As shown in Fig. 2(c), for large activity ratios, including the monodisperse case PeR = 1, the number density of fast and slow particles is nearly equal and increases across the interface from a low uniform value in the gas to a large uniform value in the bulk. For intermediate and low activity ratios, however, we see a split in how fast and slow particles are distributed. At the interface, the particle fraction radially transitions from majority slow particles nearest to the gas to majority fast nearest to the bulk, similar to active/passive MIPS45 and slow and fast ABPs assembling on a rigid wall.80 This observation can be understood by thinking of the dense cluster as a rigid boundary, on which fast and slow particles assemble. In the simplest case of a dilute suspension of fast and slow point particles, the density variations with distance from the rigid boundary (bulk surface), x, simplify to nS,F ≈ nS,F0 + Eexp(−2xPe(S,F)/σ), where n0 is the net (average) density of slow or fast particles in the gas phase, σ is the diameter of the particles and E is an integration constant determined by boundary conditions; see Appendix A for details. As a result, we expect the fast particles to concentrate on the interior part of the interface, next to the bulk phase and form a thinner boundary layer, compared to slow particles. This is in agreement with simulation results (Fig. 2(c)).

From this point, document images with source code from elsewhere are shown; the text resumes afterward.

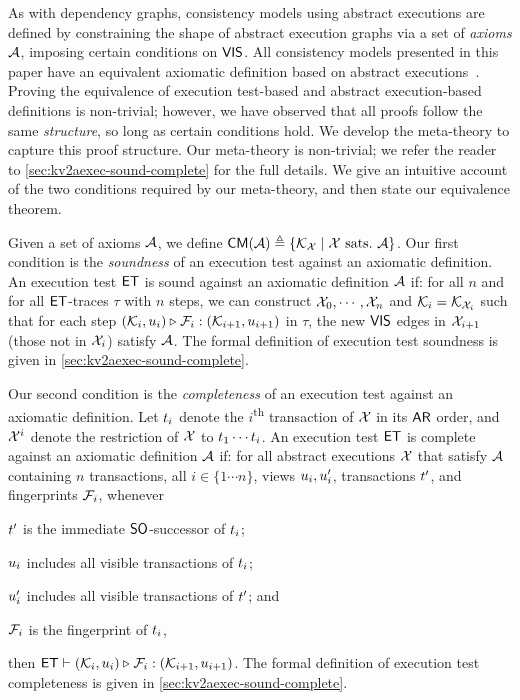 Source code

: As with dependency graphs, consistency models using abstract executions are defined by constraining the shape of abstract execution graphs via a set of \emph{axioms} $\mathcal{A}$, \eg imposing certain conditions on $\mathsf{VIS}$. %
All consistency models presented in this paper have an equivalent axiomatic definition based on abstract executions~\cite{framework-concur,laws}. 
Proving the equivalence of execution test-based and abstract execution-based definitions is non-trivial; 
however, we have observed that all proofs follow the same \emph{structure}, so long as certain conditions hold. 
We develop the meta-theory to capture this proof structure.
Our meta-theory is non-trivial; we refer the reader to \cref{sec:kv2aexec-sound-complete} for the full details. 
We give an intuitive account of the two conditions required by our meta-theory, and then state our equivalence theorem. 

Given a set of axioms $\mathcal{A}$, we define $\mathsf{CM}(\mathcal{A}) \triangleq \{\mathcal{K}_{\mathcal{X}} \mid \mathcal{X} \text{ sats.\ } \mathcal{A} \}$.
Our first condition is the \emph{soundness} of an execution test against an axiomatic definition.
An execution test $\mathsf{ET}$ is sound against an axiomatic definition $\mathcal{A}$ if:
for all $n$ and for all \( \mathsf{ET} \)-traces \( \tau \) with \( n \) steps, 
we can construct $\mathcal{X}_0, \cdots, \mathcal{X}_n$ and \( \mathcal{K}_i = \mathcal{K}_{\mathcal{X}_i} \) such that 
for each step \( (\mathcal{K}_i, u_i) \triangleright_{} \mathcal{F}_i : (\mathcal{K}_{i+1}, u_{i+1}) \) in \( \tau \),
the new $\mathsf{VIS}$ edges in \( \mathcal{X}_{i+1} \) (those not in $\mathcal{X}_i$)
satisfy \( \mathcal{A} \).
The formal definition of execution test soundness is given in \cref{sec:kv2aexec-sound-complete}.
%

Our second condition is the \emph{completeness} of an execution test against an axiomatic definition.
Let $t_i$ denote the $i$\textsuperscript{th} transaction of $\mathcal{X}$ in its $\mathsf{AR}$ order, and $\mathcal{X}^{i}$ denote the restriction of $\mathcal{X}$ to $t_1 \cdots t_i$. 
An execution test $\mathsf{ET}$ is complete against an axiomatic definition $\mathcal{A}$ if:
for all abstract executions \( \mathcal{X} \) that satisfy \( \mathcal{A} \) containing $n$ transactions, 
all $i \in \{1 \cdots n\}$, views $u_i, u'_i$, transactions $t'$, and fingerprints $\mathcal{F}_i$,
whenever
\begin{enumerate*}
	\item $t'$ is the immediate $\mathsf{SO}$-successor of $t_i$;
	\item \( u_i \) includes all visible transactions of \( t_i \); 
	\item $u'_i$ includes all visible transactions of $t'$; and
	\item $\mathcal{F}_i$ is the fingerprint of $t_i$, 
\end{enumerate*} 
then $\mathsf{ET} \vdash (\mathcal{K}_i, u_i) \triangleright_{} \mathcal{F}_i : (\mathcal{K}_{i+1}, u_{i+1})$.
The formal definition of execution test completeness is given in \cref{sec:kv2aexec-sound-complete}.
%

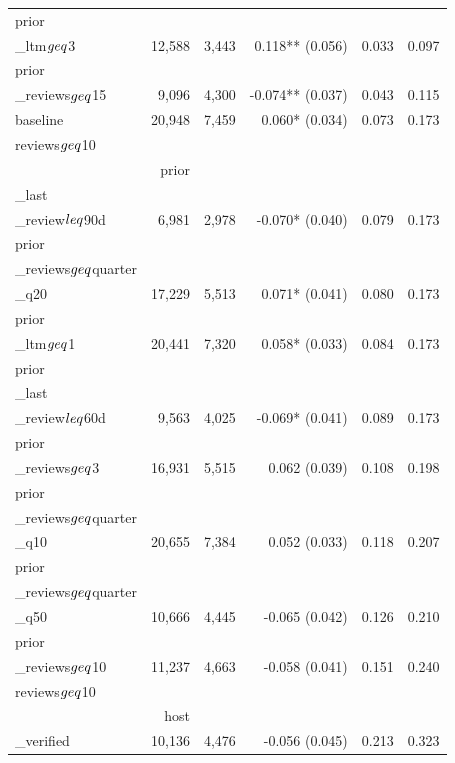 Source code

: \begin{table}[!htbp]
\begin{tabular}{lrrrrr}
prior\\_ltm$\\geq$3 & 12,588 & 3,443 & 0.118** (0.056) & 0.033 & 0.097 \\
prior\\_reviews$\\geq$15 & 9,096 & 4,300 & -0.074** (0.037) & 0.043 & 0.115 \\
baseline & 20,948 & 7,459 & 0.060* (0.034) & 0.073 & 0.173 \\
reviews$\\geq$10 \\& prior\\_last\\_review$\\leq$90d & 6,981 & 2,978 & -0.070* (0.040) & 0.079 & 0.173 \\
prior\\_reviews$\\geq$quarter\\_q20 & 17,229 & 5,513 & 0.071* (0.041) & 0.080 & 0.173 \\
prior\\_ltm$\\geq$1 & 20,441 & 7,320 & 0.058* (0.033) & 0.084 & 0.173 \\
prior\\_last\\_review$\\leq$60d & 9,563 & 4,025 & -0.069* (0.041) & 0.089 & 0.173 \\
prior\\_reviews$\\geq$3 & 16,931 & 5,515 & 0.062 (0.039) & 0.108 & 0.198 \\
prior\\_reviews$\\geq$quarter\\_q10 & 20,655 & 7,384 & 0.052 (0.033) & 0.118 & 0.207 \\
prior\\_reviews$\\geq$quarter\\_q50 & 10,666 & 4,445 & -0.065 (0.042) & 0.126 & 0.210 \\
prior\\_reviews$\\geq$10 & 11,237 & 4,663 & -0.058 (0.041) & 0.151 & 0.240 \\
reviews$\\geq$10 \\& host\\_verified & 10,136 & 4,476 & -0.056 (0.045) & 0.213 & 0.323 \\

\end{tabular}
\end{table}
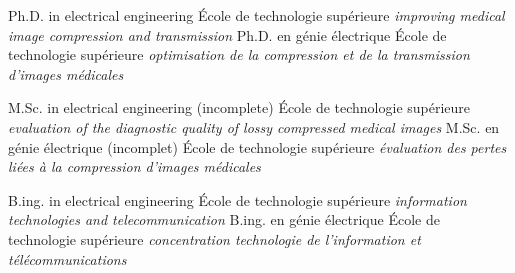 \documentclass[print]{friggeri-cv}
\begin{document}
\begin{entrylist}
  \engfr
  { {Ph.D. in electrical engineering} {École de technologie supérieure} {\emph{improving medical image compression and transmission}}}
  { {Ph.D. en génie électrique} {École de technologie supérieure} {\emph{optimisation de la compression et de la transmission d'images médicales}}}

  \engfr
  { {M.Sc. in electrical engineering (incomplete\textsuperscript{\tiny\textdaggerdbl})} {École de technologie supérieure} {\emph{evaluation of the diagnostic quality of lossy compressed medical images}}}
  { {M.Sc. en génie électrique (incomplet\textsuperscript{\tiny\textdaggerdbl})} {École de technologie supérieure} {\emph{évaluation des pertes liées à la compression d'images médicales}}}

  \engfr
  { {B.ing. in electrical engineering} {École de technologie supérieure} {\emph{information technologies and telecommunication}}}
  { {B.ing. en génie électrique} {École de technologie supérieure} {\emph{concentration technologie de l'information et télécommunications}}}

\end{entrylist}



\end{document}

A close inspection of simulation movies (Movies M1 and M8, ESI†) revealed that instead of two distinct radial layers, we actually observe microphase separated domains of fast and slow particles at the interface, which dynamically get integrated into the bulk (Fig. 3(a)). To quantify microphase separation as a function of activity ratio, we computed the pair probability density of observing slow–slow, slow–fast and fast–fast pairs as nearest neighbors in both the bulk and interface normalized by the average slow or fast particle fraction of the respective phase. In other words, the computed probability is not affected by the concentration difference between fast and slow particles. For a given activity pair ij where i and j can be either slow, S, or fast, F:
Sij = χijn/χi | (7) |
Simulation results indicate that microphase separated domains start at the interface and move into the bulk (Fig. 3(a)). To test this, we developed a 1D coarse-grained model that solves for the time-dependent variations in the number density and average alignment of two different active species in ABP suspensions. The only ingredients of the model are thermal diffusion, activity, and interparticle forces; details are provided in Appendix A. Interestingly, the model predicted that during the early stages of MIPS, at intermediate activity ratios, the interface and bulk are primarily composed of fast particles. With time, the density of fast particles is reduced, while the density of slow particles is increased. This supports that microphase separation starts at the interface and gets incorporated into the bulk (Appendix A).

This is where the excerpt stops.